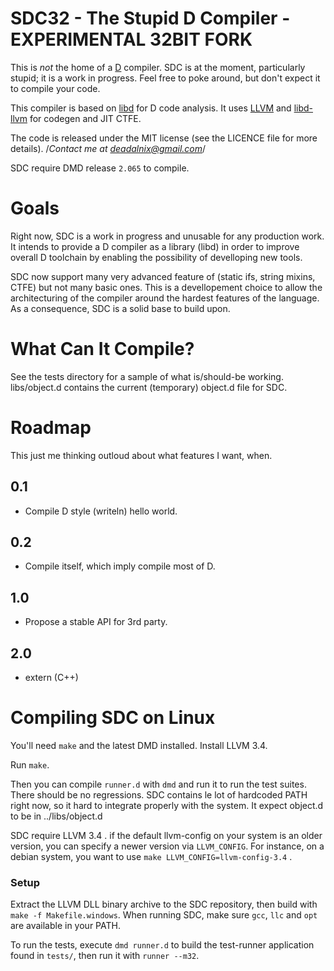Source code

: SDC32 - The Stupid D Compiler - EXPERIMENTAL 32BIT FORK
===========================
This is _not_ the home of a [D](http://dlang.org/) compiler.
SDC is at the moment, particularly stupid; it is a work in progress. Feel free to poke around, but don't expect it to compile your code.

This compiler is based on [libd](https://github.com/deadalnix/libd) for D code analysis. It uses [LLVM](http://llvm.org/) and [libd-llvm](https://github.com/deadalnix/libd-llvm) for codegen and JIT CTFE.

The code is released under the MIT license (see the LICENCE file for more details).
/*Contact me at deadalnix@gmail.com*/

SDC require DMD release `2.065` to compile.

Goals
========
Right now, SDC is a work in progress and unusable for any production work. It intends to provide a D compiler as a library (libd) in order to improve overall D toolchain by enabling the possibility of develloping new tools.

SDC now support many very advanced feature of (static ifs, string mixins, CTFE) but not many basic ones. This is a devellopement choice to allow the architecturing of the compiler around the hardest features of the language. As a consequence, SDC is a solid base to build upon.

What Can It Compile?
====================
See the tests directory for a sample of what is/should-be working.
libs/object.d contains the current (temporary) object.d file for SDC.  

Roadmap
=======
This just me thinking outloud about what features I want, when.

0.1
---
* Compile D style (writeln) hello world.

0.2
---
* Compile itself, which imply compile most of D.

1.0
---
* Propose a stable API for 3rd party.

2.0
---
* extern (C++)


Compiling SDC on Linux
=======
You'll need `make` and the latest DMD installed.
Install LLVM 3.4.

Run `make`.

Then you can compile `runner.d` with `dmd` and run it to run the test suites. There should be no regressions.
SDC contains le lot of hardcoded PATH right now, so it hard to integrate properly with the system. It expect object.d to be in ../libs/object.d

SDC require LLVM 3.4 . if the default llvm-config on your system is an older version, you can specify a newer version via `LLVM_CONFIG`. For instance, on a debian system, you want to use `make LLVM_CONFIG=llvm-config-3.4` .

### Setup
Extract the LLVM DLL binary archive to the SDC repository, then build with `make -f Makefile.windows`.
When running SDC, make sure `gcc`, `llc` and `opt` are available in your PATH.

To run the tests, execute `dmd runner.d` to build the test-runner application found in `tests/`, then run it with `runner --m32`.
################
Copy every single line of the material above that holds "deadalnix".

This compiler is based on [libd](https://github.com/deadalnix/libd) for D code analysis. It uses [LLVM](http://llvm.org/) and [libd-llvm](https://github.com/deadalnix/libd-llvm) for codegen and JIT CTFE.
/*Contact me at deadalnix@gmail.com*/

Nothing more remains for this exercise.